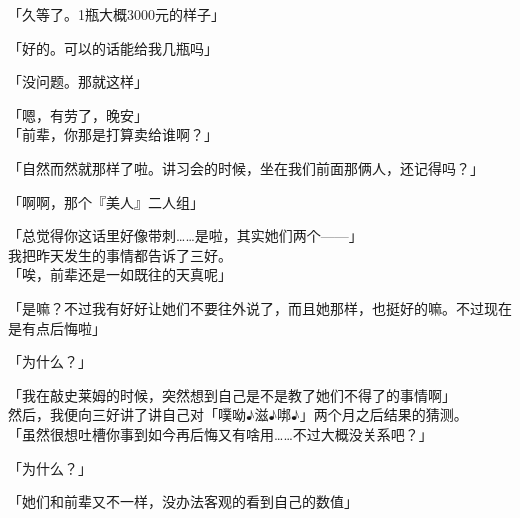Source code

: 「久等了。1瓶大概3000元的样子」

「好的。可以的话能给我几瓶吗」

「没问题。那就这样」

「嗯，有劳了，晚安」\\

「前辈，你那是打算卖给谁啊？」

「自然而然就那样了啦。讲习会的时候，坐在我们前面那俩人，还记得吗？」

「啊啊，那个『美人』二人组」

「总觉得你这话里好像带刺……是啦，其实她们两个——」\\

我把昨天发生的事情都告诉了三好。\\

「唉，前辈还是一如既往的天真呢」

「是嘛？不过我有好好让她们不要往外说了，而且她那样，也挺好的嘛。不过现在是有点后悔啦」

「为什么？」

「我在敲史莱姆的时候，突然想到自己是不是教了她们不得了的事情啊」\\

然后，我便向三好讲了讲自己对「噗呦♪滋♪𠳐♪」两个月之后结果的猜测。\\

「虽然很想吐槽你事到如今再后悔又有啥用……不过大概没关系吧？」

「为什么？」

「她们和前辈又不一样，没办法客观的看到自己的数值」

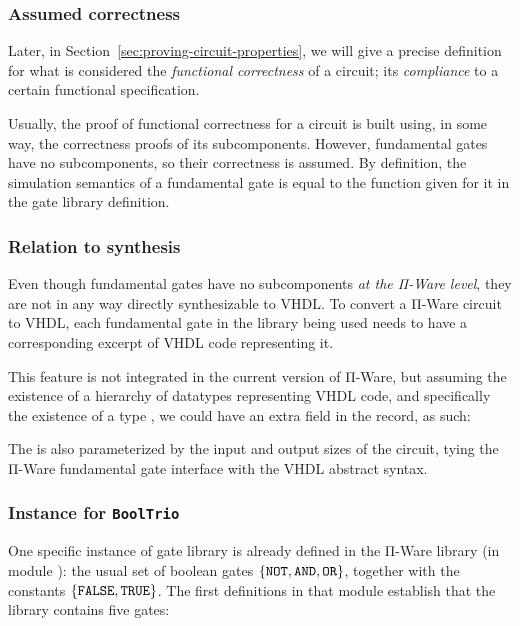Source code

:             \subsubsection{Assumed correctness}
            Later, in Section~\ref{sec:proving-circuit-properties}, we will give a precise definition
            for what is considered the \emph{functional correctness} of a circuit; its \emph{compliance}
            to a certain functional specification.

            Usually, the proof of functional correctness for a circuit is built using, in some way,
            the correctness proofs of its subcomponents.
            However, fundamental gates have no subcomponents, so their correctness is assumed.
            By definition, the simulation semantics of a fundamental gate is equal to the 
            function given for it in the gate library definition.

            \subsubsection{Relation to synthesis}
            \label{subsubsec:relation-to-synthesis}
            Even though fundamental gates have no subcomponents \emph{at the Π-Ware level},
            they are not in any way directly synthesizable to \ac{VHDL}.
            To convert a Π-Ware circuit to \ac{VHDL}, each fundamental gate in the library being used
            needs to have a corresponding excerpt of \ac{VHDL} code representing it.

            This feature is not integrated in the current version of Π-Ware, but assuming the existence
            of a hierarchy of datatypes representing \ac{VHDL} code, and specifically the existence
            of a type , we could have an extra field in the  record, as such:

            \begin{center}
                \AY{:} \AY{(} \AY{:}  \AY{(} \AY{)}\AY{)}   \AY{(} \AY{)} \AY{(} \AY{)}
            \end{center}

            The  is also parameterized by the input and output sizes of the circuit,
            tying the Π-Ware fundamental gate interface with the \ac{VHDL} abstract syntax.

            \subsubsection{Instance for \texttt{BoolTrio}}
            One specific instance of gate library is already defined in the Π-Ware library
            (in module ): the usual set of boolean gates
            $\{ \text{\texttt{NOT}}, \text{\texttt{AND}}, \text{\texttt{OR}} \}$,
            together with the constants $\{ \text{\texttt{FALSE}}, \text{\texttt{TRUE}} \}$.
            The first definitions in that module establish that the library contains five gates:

* * *

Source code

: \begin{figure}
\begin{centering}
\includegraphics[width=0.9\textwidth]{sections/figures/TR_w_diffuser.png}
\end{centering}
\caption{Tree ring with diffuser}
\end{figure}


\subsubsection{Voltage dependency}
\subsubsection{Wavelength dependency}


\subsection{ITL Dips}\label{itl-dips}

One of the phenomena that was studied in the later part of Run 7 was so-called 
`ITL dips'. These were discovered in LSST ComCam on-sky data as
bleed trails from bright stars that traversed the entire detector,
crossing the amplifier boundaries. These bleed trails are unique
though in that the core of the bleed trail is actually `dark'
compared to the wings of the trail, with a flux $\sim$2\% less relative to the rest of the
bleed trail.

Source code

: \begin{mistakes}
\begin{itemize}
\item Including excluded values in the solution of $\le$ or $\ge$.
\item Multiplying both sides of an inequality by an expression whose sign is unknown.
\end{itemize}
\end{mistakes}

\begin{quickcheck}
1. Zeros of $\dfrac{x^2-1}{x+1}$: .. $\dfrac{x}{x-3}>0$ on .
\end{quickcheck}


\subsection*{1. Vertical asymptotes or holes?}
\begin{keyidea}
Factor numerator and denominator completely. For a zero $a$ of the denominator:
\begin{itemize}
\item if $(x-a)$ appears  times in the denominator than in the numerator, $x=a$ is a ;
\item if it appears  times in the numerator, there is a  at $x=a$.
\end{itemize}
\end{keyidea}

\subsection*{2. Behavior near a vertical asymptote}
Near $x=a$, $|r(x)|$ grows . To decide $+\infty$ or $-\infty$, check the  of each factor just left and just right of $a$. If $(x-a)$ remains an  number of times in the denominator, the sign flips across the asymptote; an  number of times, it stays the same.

==

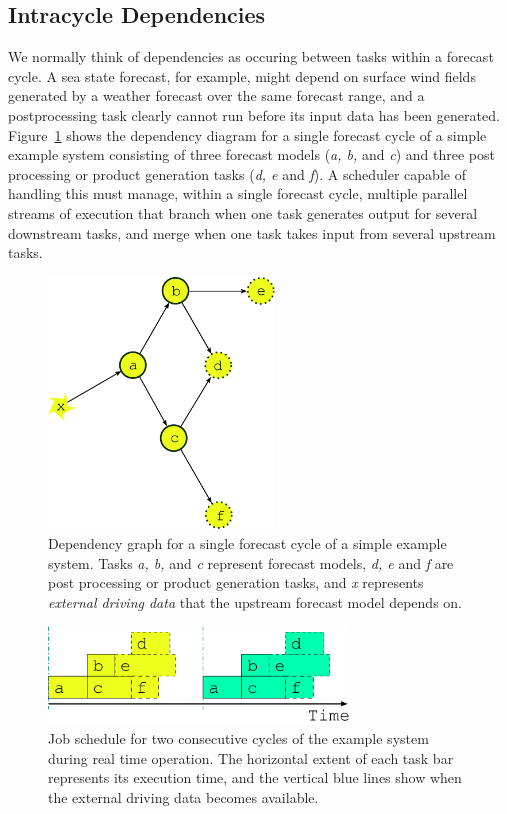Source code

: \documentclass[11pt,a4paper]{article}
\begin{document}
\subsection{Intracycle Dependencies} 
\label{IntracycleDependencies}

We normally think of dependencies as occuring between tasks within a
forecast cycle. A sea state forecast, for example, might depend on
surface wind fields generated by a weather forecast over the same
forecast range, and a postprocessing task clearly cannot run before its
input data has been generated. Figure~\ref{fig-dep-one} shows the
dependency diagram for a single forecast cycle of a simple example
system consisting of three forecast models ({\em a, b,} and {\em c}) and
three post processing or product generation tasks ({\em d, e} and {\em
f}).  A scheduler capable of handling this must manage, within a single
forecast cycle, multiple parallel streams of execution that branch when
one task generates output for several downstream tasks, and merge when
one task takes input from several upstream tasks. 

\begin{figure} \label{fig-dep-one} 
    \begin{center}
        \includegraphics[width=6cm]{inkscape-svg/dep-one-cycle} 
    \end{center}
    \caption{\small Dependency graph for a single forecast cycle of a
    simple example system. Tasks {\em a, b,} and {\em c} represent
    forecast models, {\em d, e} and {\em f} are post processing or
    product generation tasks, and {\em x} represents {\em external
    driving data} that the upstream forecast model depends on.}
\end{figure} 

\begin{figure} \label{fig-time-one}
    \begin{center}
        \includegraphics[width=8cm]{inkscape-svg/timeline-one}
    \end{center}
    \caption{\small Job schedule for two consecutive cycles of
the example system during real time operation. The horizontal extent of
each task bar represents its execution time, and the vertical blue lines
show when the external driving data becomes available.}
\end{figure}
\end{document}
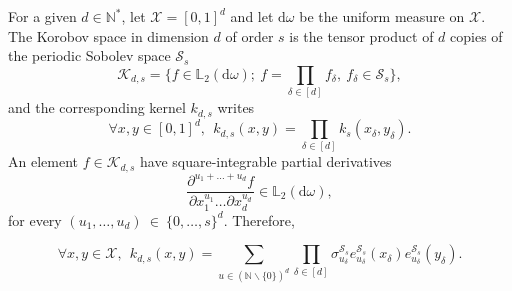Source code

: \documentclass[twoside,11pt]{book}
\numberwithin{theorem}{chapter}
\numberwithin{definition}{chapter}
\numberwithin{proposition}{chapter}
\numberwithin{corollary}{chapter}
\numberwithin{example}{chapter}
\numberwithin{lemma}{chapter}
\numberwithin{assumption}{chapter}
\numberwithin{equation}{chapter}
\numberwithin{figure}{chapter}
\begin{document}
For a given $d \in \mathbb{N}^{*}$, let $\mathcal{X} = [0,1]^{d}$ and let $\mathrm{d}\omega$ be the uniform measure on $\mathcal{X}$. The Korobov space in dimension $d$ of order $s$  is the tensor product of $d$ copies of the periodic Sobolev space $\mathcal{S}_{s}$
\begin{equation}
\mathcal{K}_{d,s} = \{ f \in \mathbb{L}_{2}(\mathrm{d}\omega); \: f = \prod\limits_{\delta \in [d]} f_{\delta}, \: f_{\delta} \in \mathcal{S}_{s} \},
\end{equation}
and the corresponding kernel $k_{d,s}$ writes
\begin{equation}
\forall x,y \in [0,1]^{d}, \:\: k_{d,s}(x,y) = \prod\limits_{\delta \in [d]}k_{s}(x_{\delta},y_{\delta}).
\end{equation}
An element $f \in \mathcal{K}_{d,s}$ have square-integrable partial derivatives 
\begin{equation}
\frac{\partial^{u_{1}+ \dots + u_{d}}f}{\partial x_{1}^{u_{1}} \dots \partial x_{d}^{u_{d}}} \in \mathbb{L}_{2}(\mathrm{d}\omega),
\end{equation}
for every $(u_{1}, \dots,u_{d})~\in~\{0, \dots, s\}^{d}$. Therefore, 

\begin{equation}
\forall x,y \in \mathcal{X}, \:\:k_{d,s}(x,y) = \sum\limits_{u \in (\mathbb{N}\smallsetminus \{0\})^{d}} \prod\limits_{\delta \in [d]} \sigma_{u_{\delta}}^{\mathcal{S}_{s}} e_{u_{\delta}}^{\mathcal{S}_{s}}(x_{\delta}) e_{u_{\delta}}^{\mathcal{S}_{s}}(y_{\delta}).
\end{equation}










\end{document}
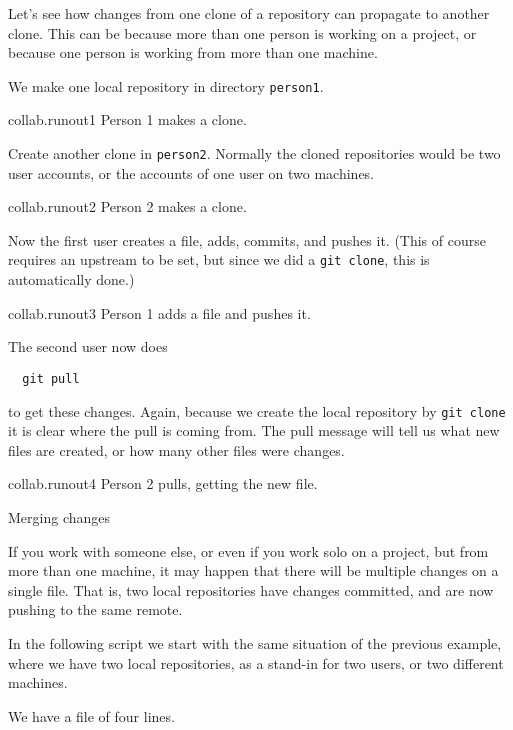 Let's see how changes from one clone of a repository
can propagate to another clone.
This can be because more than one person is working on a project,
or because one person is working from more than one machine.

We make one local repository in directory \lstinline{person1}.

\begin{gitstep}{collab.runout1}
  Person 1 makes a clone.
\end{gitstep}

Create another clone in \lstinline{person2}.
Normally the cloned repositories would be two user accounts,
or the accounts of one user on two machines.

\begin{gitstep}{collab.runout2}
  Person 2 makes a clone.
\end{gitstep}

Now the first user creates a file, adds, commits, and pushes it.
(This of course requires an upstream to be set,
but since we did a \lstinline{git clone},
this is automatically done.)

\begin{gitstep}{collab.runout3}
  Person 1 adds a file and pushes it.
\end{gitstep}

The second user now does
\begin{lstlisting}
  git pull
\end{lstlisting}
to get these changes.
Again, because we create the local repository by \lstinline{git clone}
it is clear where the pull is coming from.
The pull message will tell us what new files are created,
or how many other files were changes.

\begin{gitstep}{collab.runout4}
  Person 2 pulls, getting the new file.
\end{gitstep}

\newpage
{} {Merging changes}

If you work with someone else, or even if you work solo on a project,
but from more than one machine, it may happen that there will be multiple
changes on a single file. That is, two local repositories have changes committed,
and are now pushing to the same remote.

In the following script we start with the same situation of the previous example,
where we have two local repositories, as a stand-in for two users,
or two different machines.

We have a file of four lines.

*AIM OF THE EXERCISE:* In the listing above, find the line with "1. Zeros of" and the line with "Behavior near a", then reproduce both and every line between them exactly.

*WRITTEN RESPONSE:*
1. Zeros of $\dfrac{x^2-1}{x+1}$: .. $\dfrac{x}{x-3}>0$ on .
\end{quickcheck}


\subsection*{1. Vertical asymptotes or holes?}
\begin{keyidea}
Factor numerator and denominator completely. For a zero $a$ of the denominator:
\begin{itemize}
\item if $(x-a)$ appears  times in the denominator than in the numerator, $x=a$ is a ;
\item if it appears  times in the numerator, there is a  at $x=a$.
\end{itemize}
\end{keyidea}

\subsection*{2. Behavior near a vertical asymptote}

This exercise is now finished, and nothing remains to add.